O pelourinho, entretanto, havia sido demolido muitos anos antes. Ao que tudo indica, segundo o historiador Rocha Pombo, o pelourinho foi demolido às vésperas da Independência do Paraná, em 1853, num período em que o passado colonial já era mal visto — e que o próprio pelourinho já não era mais utilizado.


Memória do pelourinho em Curitiba


Quando se fala em Pelourinho, muitos podem achar que ele existia apenas no Nordeste, em cidades como Salvador, e que não era coisa de cidades do Sul do Brasil, como o caso de Curitiba. Isso, no entanto, não é verdade. Mas não é por acaso que essa seja a impressão para muitas pessoas. Pelo contrário, existem muitas explicações pra isso, e talvez uma das principais seja a memória.


Tomemos como exemplo a cidade já citada e que possui o pelourinho mais famoso do Brasil, que virou até nome de bairro - Salvador. Na lista de quase todos que visitam a capital baiana, o Pelourinho aparece como um dos destinos principais, se não o principal. Quando tratamos do de Curitiba, no entanto, muitos passam pela cidade sem nem saber que existiu ali também um pelourinho.


Parte disso se deve à não preocupação do poder público, já na época imperial, em fazer referência explícita ao fato de que ali estava o antigo pelourinho da cidade de Curitiba. Até hoje, o passado colonial, a existência da escravidão e de práticas de violência pelo estado parecem ser um tabu para memória oficial de Curitiba, que trata de apagá-los.

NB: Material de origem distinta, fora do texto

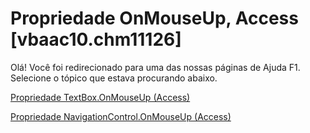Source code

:
# Propriedade OnMouseUp, Access [vbaac10.chm11126]

Olá! Você foi redirecionado para uma das nossas páginas de Ajuda F1. Selecione o tópico que estava procurando abaixo.

[Propriedade TextBox.OnMouseUp (Access)](http://msdn.microsoft.com/library/acd5de89-de56-e7c4-1a5d-cc560c5cffb6%28Office.15%29.aspx)

[Propriedade NavigationControl.OnMouseUp (Access)](http://msdn.microsoft.com/library/fc251872-bc0b-d3a3-1426-fdb121b24145%28Office.15%29.aspx)

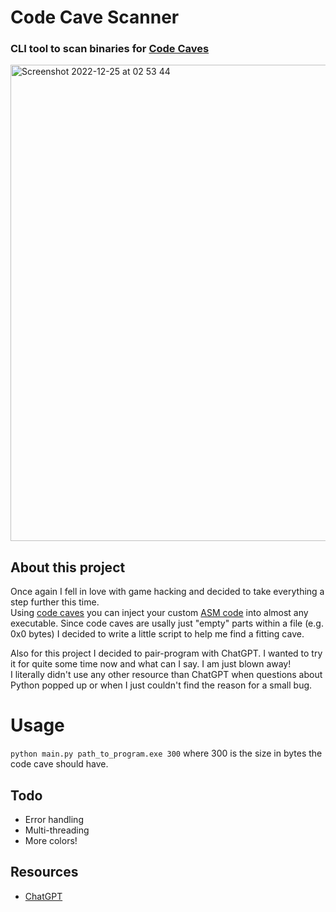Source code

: # Code Cave Scanner

### CLI tool to scan binaries for [Code Caves](https://en.wikipedia.org/wiki/Code_cave)


<img width="762" alt="Screenshot 2022-12-25 at 02 53 44" src="https://user-images.githubusercontent.com/24588573/209455102-221befac-e967-4b22-9876-3ac9b7cae937.png">

## About this project

Once again I fell in love with game hacking and decided to take everything a step further this time.  
Using [code caves](https://en.wikipedia.org/wiki/Code_cave) you can inject your custom [ASM code](https://en.wikipedia.org/wiki/Assembly_language) into almost any executable.
Since code caves are usally just "empty" parts within a file (e.g. 0x0 bytes) I decided to write a little script to help me find a fitting cave.

Also for this project I decided to pair-program with ChatGPT. I wanted to try it for quite some time now and what can I say. I am just blown away!  
I literally didn't use any other resource than ChatGPT when questions about Python popped up or when I just couldn't find the reason for a small bug.

# Usage

`python main.py path_to_program.exe 300` where 300 is the size in bytes the code cave should have.


## Todo

- Error handling
- Multi-threading
- More colors!

## Resources

- [ChatGPT](https://openai.com/blog/chatgpt/)
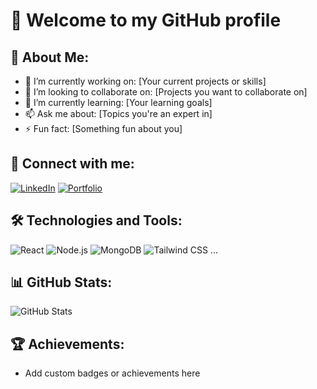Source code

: # 👋 Welcome to my GitHub profile

## 🚀 About Me:
- 🔭 I’m currently working on: [Your current projects or skills]
- 🤝 I’m looking to collaborate on: [Projects you want to collaborate on]
- 🌱 I’m currently learning: [Your learning goals]
- 📫 Ask me about: [Topics you're an expert in]
- ⚡ Fun fact: [Something fun about you]

## 🔗 Connect with me:
[![LinkedIn](https://img.shields.io/badge/LinkedIn-blue?style=flat-square&logo=linkedin)](https://www.linkedin.com/in/your-profile/)
[![Portfolio](https://img.shields.io/badge/Portfolio-black?style=flat-square&logo=github)](https://your-portfolio-link.com)

## 🛠️ Technologies and Tools:
![React](https://img.shields.io/badge/React-black?style=flat-square&logo=react)
![Node.js](https://img.shields.io/badge/Node.js-black?style=flat-square&logo=node.js)
![MongoDB](https://img.shields.io/badge/MongoDB-black?style=flat-square&logo=mongodb)
![Tailwind CSS](https://img.shields.io/badge/Tailwind%20CSS-black?style=flat-square&logo=tailwind-css)
...

## 📊 GitHub Stats:
![GitHub Stats](https://github-readme-stats.vercel.app/api?username=YourGitHubUsername&show_icons=true&theme=radical)

## 🏆 Achievements:
- Add custom badges or achievements here
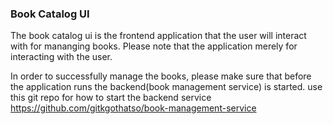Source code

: ### Book Catalog UI

The book catalog ui is the frontend application that the user will interact with for mananging books.
Please note that the application merely for interacting with the user.

In order to successfully manage the books, please make sure that before the application runs the 
 backend(book management service) is started. use this git repo for how to start the backend service https://github.com/gitkgothatso/book-management-service
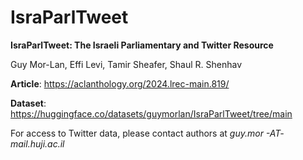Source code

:# IsraParlTweet
**IsraParlTweet: The Israeli Parliamentary and Twitter Resource**

Guy Mor-Lan, Effi Levi, Tamir Sheafer, Shaul R. Shenhav

**Article**: https://aclanthology.org/2024.lrec-main.819/

**Dataset**: https://huggingface.co/datasets/guymorlan/IsraParlTweet/tree/main

For access to Twitter data, please contact authors at *guy.mor -AT- mail.huji.ac.il*
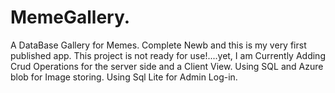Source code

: # MemeGallery.
A DataBase Gallery for Memes.
Complete Newb and this is my very first published app.
This project is not ready for use!....yet, 
I am Currently Adding Crud Operations for the server side and a Client View.
Using SQL and Azure blob for Image storing. 
Using Sql Lite for Admin Log-in.

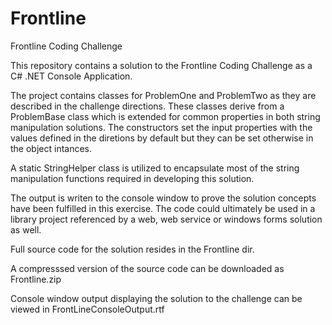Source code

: # Frontline
Frontline Coding Challenge

This repository contains a solution to the Frontline Coding Challenge as a C# .NET Console Application.

The project contains classes for ProblemOne and ProblemTwo as they are described in the challenge directions.  These classes derive from a ProblemBase class which is extended for common properties in both string manipulation solutions.  The constructors set the input properties with the values defined in the diretions by default but they can be set otherwise in the object intances.

A static StringHelper class is utilized to encapsulate most of the string manipulation functions required in developing this solution.

The output is writen to the console window to prove the solution concepts have been fulfilled in this exercise.  The code could ultimately be used in a library project referenced by a web, web service or windows forms solution as well.

Full source code for the solution resides in the Frontline dir.

A compresssed version of the source code can be downloaded as Frontline.zip

Console window output displaying the solution to the challenge can be viewed in FrontLineConsoleOutput.rtf
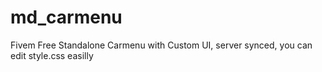 # md_carmenu
Fivem Free Standalone Carmenu with Custom UI, server synced, you can edit style.css easilly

Há, é verdade, como já citado, uma pedra com um placa comemorativa com a informação de que ali havia o pelourinho de Curitiba, instalada em 1968. No entanto, poucas pessoas param para ler a placa, e ela chama menos atenção do que poderia chamar uma réplica do pelourinho, o próprio pelourinho preservado, ou o nome da praça levar o nome de Pelourinho.


Em vez de usar o espaço para lembrar de que existiu escravidão em Curitiba, que pessoas negras escravizadas foram ali açoitadas e humilhadas em praça pública, foi decidido, após a abertura daquele pequeno espaço entre a Praça Tiradentes e a Generoso Marques, que ele levaria o nome de um político de uma família tradicional.


Atualmente, há somente duas referências ao pelourinho de Curitiba: as Arcadas do Pelourinho, um espaço criado na década de 1990 que fica na Praça Borges de Macedo — onde atualmente funciona o Mercado das Flores; e a obra de Sérgio Ferro, pintada no teto do Memorial de Curitiba.


Com esses apontamentos, não estamos diminuindo a importância de Borges de Macedo e da praça em sua homenagem para a cidade de Curitiba. Somente estamos indicando que existem outras possibilidades de homenageá-lo, como em outras praças ou ruas, sem fazer com que o antigo Pelourinho —  símbolo de uma época e de um Brasil —  seja esquecido.